In October 2013, whilst writing I Love You, Honeybear, Josh Tillman told Rolling Stone: “My creative mandate currently is to write about myself. I have total access to myself, and I can be as honest about myself as I care to be, and as honest about my experiences.”

And that is what he has done with this deeply personal Father John Misty album. It’s an autobiographical concept album about meeting and falling in love with a woman called Emma, who is now his wife. It’s raw and powerful, both lyrically and musically. It takes you inside a man’s deepest fears when he’s confronted by a woman to whom he gives his heart. And it’s beautifully done.

Tillman says that he wanted to write about love without it being sentimental – if there is anyone who can achieve this then surely he’s the man for the job. Fear Fun, his first solo album following the bleak folk of Fleet Foxes, was a psychedelic journey packed full of wit and cynicism. The womanising persona of “Father John Misty” takes you on a trip and you go along with him even though you know it’s dangerous because he’s like some Piped Piper with a wide grin and a Mariachi band. Now we’re still drawn to him but it’s like watching from a distance, like reading a book that moves you. Your heart stirs deeply but you know you’re on the sidelines, this is Father John Misty’s personal business.

The music is sublime, featuring complex arrangements that we expect from Tillman and his producer, Jonathan Wilson. ‘Chateau Lobby #4 (in C for Two Virgins)’ actually does include a Mariachi band. It also features some sublimely erotic lyrics that flow through the album like blood:

“I want to take you in the kitchen/Lift up your wedding dress someone was probably murdered in”

Track five is even called ‘When You’re Smiling and Astride Me’ – and it’s no accident that it’s a gently rhythmic soulful song.

‘True Affection’, a song about love, physical distance and technology, shows Tillman venturing into electronica – which he does with panache. The synths and drum machines are a world away from his usual guitars and strings, but it works to highlight the problems with the technology that we rely on when trying to build relationship. The lyrics resonate with a generation for whom phones and computers are the third person in a relationship:

“When can we talk/With the face/Instead of using all these strange devices”

‘Bored In the USA’ actually features canned laughter – which sounds like it might be weird and off-putting but works brilliantly with a bleak state of the nation song. Thank God he’s got his woman, because the world has gone to shit.

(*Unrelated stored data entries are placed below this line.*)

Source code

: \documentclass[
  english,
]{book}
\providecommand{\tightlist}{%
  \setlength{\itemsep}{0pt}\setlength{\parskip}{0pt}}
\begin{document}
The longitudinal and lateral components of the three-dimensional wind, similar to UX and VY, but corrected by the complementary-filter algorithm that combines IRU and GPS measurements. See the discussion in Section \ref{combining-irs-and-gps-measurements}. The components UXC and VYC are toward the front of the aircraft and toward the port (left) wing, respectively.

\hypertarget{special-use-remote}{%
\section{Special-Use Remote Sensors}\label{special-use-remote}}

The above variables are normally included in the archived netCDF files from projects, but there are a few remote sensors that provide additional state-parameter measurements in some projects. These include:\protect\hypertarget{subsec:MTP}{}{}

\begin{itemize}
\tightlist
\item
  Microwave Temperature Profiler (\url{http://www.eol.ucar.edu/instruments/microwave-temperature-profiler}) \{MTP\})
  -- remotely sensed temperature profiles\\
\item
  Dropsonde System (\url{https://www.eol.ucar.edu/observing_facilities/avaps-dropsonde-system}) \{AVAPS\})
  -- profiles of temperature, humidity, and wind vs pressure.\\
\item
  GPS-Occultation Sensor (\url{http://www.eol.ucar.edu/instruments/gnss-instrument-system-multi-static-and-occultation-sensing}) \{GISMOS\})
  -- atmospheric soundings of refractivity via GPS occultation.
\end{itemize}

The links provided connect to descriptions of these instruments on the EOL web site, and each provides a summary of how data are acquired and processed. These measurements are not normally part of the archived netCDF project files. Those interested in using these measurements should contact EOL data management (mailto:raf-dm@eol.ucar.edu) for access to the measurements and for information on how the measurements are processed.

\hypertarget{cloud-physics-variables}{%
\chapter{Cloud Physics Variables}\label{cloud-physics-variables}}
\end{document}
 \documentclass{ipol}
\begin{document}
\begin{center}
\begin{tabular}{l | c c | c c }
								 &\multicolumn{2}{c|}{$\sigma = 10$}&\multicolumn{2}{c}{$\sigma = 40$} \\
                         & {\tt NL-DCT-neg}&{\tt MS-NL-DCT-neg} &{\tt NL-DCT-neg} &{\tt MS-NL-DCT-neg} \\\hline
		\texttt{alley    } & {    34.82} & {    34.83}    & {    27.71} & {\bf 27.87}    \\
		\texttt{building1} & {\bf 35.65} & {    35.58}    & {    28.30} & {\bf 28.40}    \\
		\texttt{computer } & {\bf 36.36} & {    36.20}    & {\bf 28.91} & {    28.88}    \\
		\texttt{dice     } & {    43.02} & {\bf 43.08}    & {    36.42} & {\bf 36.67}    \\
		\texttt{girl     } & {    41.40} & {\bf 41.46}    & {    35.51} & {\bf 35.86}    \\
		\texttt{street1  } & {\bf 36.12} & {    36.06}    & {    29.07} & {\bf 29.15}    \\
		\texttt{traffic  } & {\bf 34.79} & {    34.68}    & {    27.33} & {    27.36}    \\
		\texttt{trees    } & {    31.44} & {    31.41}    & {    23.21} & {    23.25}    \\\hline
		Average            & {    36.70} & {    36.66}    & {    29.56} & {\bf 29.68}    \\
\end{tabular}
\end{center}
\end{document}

In the same Rolling Stone interview Tillman says: “The album conceptually is about love, about this hilarity I've seen in my life between carnality and divine love. I'm interested in how a human being with all their dissonance is capable of all kinds of profound experiences, whether based in devotion or in self-destruction, and how those two things inform one another.”

He perfectly communicates this juxtaposition in I Love You, Honeybear. It’s sensual, and dark, and light at the same time. It slaps you in the face then cries in your arms, it makes love to you, it worships you and fears you, and most of all, it keeps you coming back for more.